In this implementation io_alloc_closid can be negative and the static
checker I used complained about the subsequent usage in 
resctrl_arch_get_config() that must be unsigned.
Since resctrl_arch_get_io_alloc_enabled(r) already passed this is one
example where resctrl_io_alloc_closid() can be used.

> +			if (resctrl_arch_get_cdp_enabled(r->rid))
> +				ctrl_val = resctrl_arch_get_config(r, dom,
> +								   io_alloc_closid,
> +								   CDP_CODE);
> +			else
> +				ctrl_val = resctrl_arch_get_config(r, dom,
> +								   io_alloc_closid,
> +								   CDP_NONE);
> +			hw_shareable |= ctrl_val;
> +		}
> +
>  		for (i = r->cache.cbm_len - 1; i >= 0; i--) {
>  			pseudo_locked = dom->plr ? dom->plr->cbm : 0;
>  			hwb = test_bit(i, &hw_shareable);
> @@ -1803,6 +1861,142 @@ static ssize_t mbm_local_bytes_config_write(struct kernfs_open_file *of,
>  	return ret ?: nbytes;
>  }
>  
> +static int resctrl_io_alloc_show(struct kernfs_open_file *of,
> +				 struct seq_file *seq, void *v)
> +{
> +	struct resctrl_schema *s = rdt_kn_parent_priv(of->kn);
> +	struct rdt_resource *r = s->res;
> +

Needs rdtgroup_mutex

> +	if (r->cache.io_alloc_capable) {
> +		if (resctrl_arch_get_io_alloc_enabled(r))
> +			seq_puts(seq, "enabled\n");
> +		else
> +			seq_puts(seq, "disabled\n");
> +	} else {
> +		seq_puts(seq, "not supported\n");
> +	}
> +
> +	return 0;
> +}
> +
> +/*
> + * Initialize io_alloc CLOSID cache resource with default CBM values.

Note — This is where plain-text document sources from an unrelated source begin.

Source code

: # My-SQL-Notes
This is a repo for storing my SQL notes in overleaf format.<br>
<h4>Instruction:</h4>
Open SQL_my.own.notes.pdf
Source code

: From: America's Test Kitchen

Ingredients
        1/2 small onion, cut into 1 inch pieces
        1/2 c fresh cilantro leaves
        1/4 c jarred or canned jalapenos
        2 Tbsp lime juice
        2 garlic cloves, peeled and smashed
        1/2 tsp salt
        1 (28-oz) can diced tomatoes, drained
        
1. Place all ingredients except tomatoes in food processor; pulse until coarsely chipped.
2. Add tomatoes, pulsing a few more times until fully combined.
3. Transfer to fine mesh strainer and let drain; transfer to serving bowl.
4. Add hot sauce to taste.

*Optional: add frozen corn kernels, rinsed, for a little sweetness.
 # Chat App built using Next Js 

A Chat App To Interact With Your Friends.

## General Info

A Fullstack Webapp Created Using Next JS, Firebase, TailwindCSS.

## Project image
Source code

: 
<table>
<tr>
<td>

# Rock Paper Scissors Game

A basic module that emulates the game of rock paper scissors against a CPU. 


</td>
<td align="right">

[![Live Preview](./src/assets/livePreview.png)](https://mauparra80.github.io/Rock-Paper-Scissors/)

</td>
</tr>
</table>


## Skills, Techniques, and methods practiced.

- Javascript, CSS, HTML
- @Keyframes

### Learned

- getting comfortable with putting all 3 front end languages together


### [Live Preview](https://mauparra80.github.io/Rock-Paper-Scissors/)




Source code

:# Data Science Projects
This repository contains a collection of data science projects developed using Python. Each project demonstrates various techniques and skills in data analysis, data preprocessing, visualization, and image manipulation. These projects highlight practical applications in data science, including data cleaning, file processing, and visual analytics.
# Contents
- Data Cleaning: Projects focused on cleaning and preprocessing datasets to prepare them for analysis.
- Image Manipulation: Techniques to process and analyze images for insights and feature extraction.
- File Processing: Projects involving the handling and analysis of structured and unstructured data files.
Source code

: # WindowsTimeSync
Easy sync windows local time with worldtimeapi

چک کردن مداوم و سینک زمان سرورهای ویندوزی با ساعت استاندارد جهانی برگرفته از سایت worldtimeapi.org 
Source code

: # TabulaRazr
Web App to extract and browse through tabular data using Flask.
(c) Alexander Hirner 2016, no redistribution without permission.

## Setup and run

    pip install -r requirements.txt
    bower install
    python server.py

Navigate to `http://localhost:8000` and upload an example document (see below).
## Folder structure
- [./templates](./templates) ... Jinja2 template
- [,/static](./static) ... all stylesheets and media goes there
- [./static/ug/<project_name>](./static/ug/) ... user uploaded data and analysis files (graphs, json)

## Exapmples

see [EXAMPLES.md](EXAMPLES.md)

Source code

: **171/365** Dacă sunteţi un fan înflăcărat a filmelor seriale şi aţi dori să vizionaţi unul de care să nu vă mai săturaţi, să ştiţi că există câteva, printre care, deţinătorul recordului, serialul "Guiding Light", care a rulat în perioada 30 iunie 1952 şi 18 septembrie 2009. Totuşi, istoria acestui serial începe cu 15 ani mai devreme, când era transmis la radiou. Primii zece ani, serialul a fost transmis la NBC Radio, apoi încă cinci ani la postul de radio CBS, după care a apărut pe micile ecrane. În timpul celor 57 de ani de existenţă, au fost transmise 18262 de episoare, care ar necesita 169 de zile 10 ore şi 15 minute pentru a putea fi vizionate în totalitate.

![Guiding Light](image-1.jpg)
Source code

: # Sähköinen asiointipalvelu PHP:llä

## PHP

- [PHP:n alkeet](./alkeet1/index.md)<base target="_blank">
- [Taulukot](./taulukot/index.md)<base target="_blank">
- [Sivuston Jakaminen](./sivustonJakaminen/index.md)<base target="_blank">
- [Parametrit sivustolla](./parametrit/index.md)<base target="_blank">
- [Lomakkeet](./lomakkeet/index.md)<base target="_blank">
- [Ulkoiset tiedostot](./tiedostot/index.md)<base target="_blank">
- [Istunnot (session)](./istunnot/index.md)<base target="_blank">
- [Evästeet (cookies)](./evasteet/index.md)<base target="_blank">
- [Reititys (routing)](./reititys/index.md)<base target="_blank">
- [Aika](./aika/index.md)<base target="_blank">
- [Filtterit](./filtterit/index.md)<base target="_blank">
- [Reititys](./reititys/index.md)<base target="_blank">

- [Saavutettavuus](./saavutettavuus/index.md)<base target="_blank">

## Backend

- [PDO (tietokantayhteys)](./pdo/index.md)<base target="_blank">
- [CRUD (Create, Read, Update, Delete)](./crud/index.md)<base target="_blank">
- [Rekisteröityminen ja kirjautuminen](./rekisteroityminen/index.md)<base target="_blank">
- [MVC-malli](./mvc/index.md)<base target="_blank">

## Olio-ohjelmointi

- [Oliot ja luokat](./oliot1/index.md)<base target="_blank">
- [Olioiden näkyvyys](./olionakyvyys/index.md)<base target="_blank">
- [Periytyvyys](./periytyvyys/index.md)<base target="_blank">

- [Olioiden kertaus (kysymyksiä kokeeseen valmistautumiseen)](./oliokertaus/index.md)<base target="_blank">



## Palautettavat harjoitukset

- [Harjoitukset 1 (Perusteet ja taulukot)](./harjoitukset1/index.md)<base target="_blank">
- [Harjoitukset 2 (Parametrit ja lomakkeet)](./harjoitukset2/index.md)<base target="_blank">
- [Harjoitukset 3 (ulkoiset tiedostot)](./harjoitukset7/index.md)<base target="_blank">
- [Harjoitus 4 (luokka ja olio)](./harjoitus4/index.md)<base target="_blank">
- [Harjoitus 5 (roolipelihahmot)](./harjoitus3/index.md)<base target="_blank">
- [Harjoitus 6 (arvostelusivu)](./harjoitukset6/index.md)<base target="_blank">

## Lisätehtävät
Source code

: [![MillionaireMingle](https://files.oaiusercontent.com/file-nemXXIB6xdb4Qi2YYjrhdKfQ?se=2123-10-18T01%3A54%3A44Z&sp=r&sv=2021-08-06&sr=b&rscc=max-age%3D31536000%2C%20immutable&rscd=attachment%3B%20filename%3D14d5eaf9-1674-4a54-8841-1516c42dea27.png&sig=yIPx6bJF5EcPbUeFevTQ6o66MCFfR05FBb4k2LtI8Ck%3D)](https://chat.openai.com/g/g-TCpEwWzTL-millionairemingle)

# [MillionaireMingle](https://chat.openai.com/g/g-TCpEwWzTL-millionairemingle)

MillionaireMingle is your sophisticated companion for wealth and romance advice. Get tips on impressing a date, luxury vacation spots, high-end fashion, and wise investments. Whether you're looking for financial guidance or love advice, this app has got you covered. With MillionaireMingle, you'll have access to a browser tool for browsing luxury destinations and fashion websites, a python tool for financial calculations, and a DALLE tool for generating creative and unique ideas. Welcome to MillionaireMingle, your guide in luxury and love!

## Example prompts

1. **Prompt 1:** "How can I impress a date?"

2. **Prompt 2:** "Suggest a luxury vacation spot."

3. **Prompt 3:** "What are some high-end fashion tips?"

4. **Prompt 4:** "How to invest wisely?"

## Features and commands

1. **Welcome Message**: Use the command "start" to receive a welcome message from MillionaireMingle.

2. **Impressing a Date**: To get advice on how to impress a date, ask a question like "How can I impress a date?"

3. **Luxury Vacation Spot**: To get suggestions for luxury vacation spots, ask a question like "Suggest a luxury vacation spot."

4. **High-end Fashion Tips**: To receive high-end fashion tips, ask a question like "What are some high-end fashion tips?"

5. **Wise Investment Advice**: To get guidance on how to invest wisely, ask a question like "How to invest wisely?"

It is unclear what "default" means.
Could be "Initialize io_alloc CLOSID cache resource CBM with all usable (shared and unused) cache portions".

> + */
> +static int resctrl_io_alloc_init_cat(struct rdt_resource *r,
> +				     struct resctrl_schema *s, u32 closid)
> +{
> +	int ret;
> +
> +	rdt_staged_configs_clear();
> +
> +	ret = rdtgroup_init_cat(s, closid);
> +	if (ret < 0)
> +		goto out_init_cat;

The "out" label should reflect what is done at target, not the source.
Consider all the usages of "out_unlock" in resctrl.
Since this is the only label it can just be "out".

> +
> +	ret = resctrl_arch_update_domains(r, closid);
> +
> +out_init_cat:
> +	rdt_staged_configs_clear();
> +	return ret;
> +}
> +
> +static const char *rdtgroup_name_by_closid(int closid)
> +{
> +	struct rdtgroup *rdtgrp;
> +
> +	list_for_each_entry(rdtgrp, &rdt_all_groups, rdtgroup_list) {
> +		if (rdtgrp->closid == closid)
> +			return rdt_kn_name(rdtgrp->kn);
> +	}
> +
> +	return NULL;
> +}
> +
> +/*
> + * When CDP is enabled, io_alloc directs traffic using the highest CLOSID
> + * linked to an L3CODE resource. Although CBMs can be accessed through
> + * either L3CODE or L3DATA resources, any updates to the schemata must
> + * always be performed on L3CODE.
> + */

I think that updates to the schemata needs to be made on *both* L3DATA and L3CODE.
Consider how __init_one_rdt_domain() works when a new resource group is created ...
the algorithm looks through all allocated CLOSID and the associated schemata impact
the CBM of the new group. If an allocated CLOSID is associated with L3CODE
then its "peer" L3DATA is also taken into account, similar for L3DATA.
If only L3CODE is updated for the io_alloc_closid then it looks to me that
whatever the original L3DATA schema was will keep impacting new resource
groups. To avoid that and ensure only accurate CBMs are used it looks to me
as though the L3DATA and L3CODE schema needs to be kept in sync.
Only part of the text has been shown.